普通人应对花粉症的方式日常而琐碎。每年三四月,很多人家甚至不敢在室外晾晒衣服,因为花粉会附着在布料上——于是出现了专门的防花粉洗衣液。市面上还有一种防花粉眼镜,厚厚的像实验室护目镜,看上去多少有点滑稽,但比起时尚,人更在意的是自己还能不能睁开眼睛。
就连日本的“口罩文化”,也与花粉症的蔓延密切相关。口罩在日本的起源是防护流感的非日常装备,但随着花粉症的流行,逐渐走进普通家庭,成了春天最频繁使用的日用品。早在疫情发生的三十年前,日本人就已经习惯戴着口罩度过一个季节了。
刚到日本那些年,我一直以为花粉症的“罪魁祸首”只有杉树。直到前两天看新闻,才知道导致花粉症的“嫌疑犯名单”其实远比想象中庞大,而且每一种花粉都有各自的高峰期。尽管在日本,大约七成患者属于杉花粉症,但实际上,一年之中有各种花粉接棒出现:春天之后,初夏登场的是禾本科植物的花粉,秋季则变成了豚草和蒿类等花粉。不同种类的花粉接连登场,也让花粉在空气中的飞散时间被拉得很长,几乎一年四季几乎都有花粉症发作的风险。
日本人闻花粉而色变。近年,甚至还出现了一个很有时代感的新造词:避粉地。顾名思义,就是那些花粉量较少的地方。
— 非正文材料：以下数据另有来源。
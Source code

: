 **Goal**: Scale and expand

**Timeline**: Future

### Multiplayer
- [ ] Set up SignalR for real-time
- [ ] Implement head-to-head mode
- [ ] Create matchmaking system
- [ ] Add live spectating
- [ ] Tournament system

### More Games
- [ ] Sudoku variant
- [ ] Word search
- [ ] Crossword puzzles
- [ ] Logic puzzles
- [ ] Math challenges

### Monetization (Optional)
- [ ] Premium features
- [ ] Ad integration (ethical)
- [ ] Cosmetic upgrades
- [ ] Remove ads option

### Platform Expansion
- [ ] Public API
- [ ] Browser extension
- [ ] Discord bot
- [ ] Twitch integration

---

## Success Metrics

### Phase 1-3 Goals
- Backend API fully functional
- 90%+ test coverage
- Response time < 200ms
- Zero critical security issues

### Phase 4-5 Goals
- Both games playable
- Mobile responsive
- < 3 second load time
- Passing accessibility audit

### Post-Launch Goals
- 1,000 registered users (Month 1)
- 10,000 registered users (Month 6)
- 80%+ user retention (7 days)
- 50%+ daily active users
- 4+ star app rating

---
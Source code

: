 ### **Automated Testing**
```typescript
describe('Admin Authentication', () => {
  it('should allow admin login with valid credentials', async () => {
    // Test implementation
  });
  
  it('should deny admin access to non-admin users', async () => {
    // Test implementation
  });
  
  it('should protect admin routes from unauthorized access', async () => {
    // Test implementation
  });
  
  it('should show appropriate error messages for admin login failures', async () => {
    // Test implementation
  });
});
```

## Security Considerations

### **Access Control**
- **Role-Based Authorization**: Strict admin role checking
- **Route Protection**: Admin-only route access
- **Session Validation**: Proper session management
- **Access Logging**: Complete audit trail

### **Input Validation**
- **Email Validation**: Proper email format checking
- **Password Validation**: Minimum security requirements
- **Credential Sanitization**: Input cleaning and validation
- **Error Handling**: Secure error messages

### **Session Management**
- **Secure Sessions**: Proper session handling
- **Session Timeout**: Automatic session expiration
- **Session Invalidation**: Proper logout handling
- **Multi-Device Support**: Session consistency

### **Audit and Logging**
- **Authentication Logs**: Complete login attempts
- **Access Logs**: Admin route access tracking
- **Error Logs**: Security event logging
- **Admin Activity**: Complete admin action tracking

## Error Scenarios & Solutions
这些“避粉地”大致可以分为几种:有些地方因为气候寒冷、海拔较高,杉树无法生长,代表例便是群马县的草津温泉。这里因花粉飞散极少,成了花粉季颇受欢迎的旅行地。还有一些离岛,出于地理隔离和历史原因,几乎没有受到战后大规模杉树植林的影响。特别是冲绳县、鹿儿岛县的一些离岛以及小笠原群岛等地,本身几乎没有杉树,再加上离岛的地理特性,本岛的花粉也很难飘到这里。最被推崇的还是北海道。由于气候和土地条件,杉树在北国大地上无法自然生长——北海道钏路市甚至打出了“零花粉之城”的口号,以此吸引移住者。
日本也确实有人为了躲避花粉症而举家搬迁,有些重度患者甚至会说:“退休之后,我要搬去北海道。”听上去像一句玩笑,但只有那些在每个春天嚏连天、苦不堪言的人才知道,这其实是一种迫切的人生规划。
为了彻底治好这场“国民病”,挽回每天超过两千亿日元的经济损失,日本政府早已开始减少杉树种植、积极推进低花粉品种和“无花粉杉”的培育,并试图通过砍伐与树种更新,来削减花粉源。我在日本林野厅的一份公开报告中看到,到2033年度为止,日本计划将作为主要花粉源的杉树人工林削减约两成。
可为什么花粉症患者还是只增不减?
这里面有一个颇有日本现实意味的答案:不仅日本人在高龄化,日本杉树也在高龄化。人老了,体力会衰弱;树老了,花粉却可能更凶猛。加之气候变化使花粉季提前、延长、增量,这场战斗远不能那么容易就会结束。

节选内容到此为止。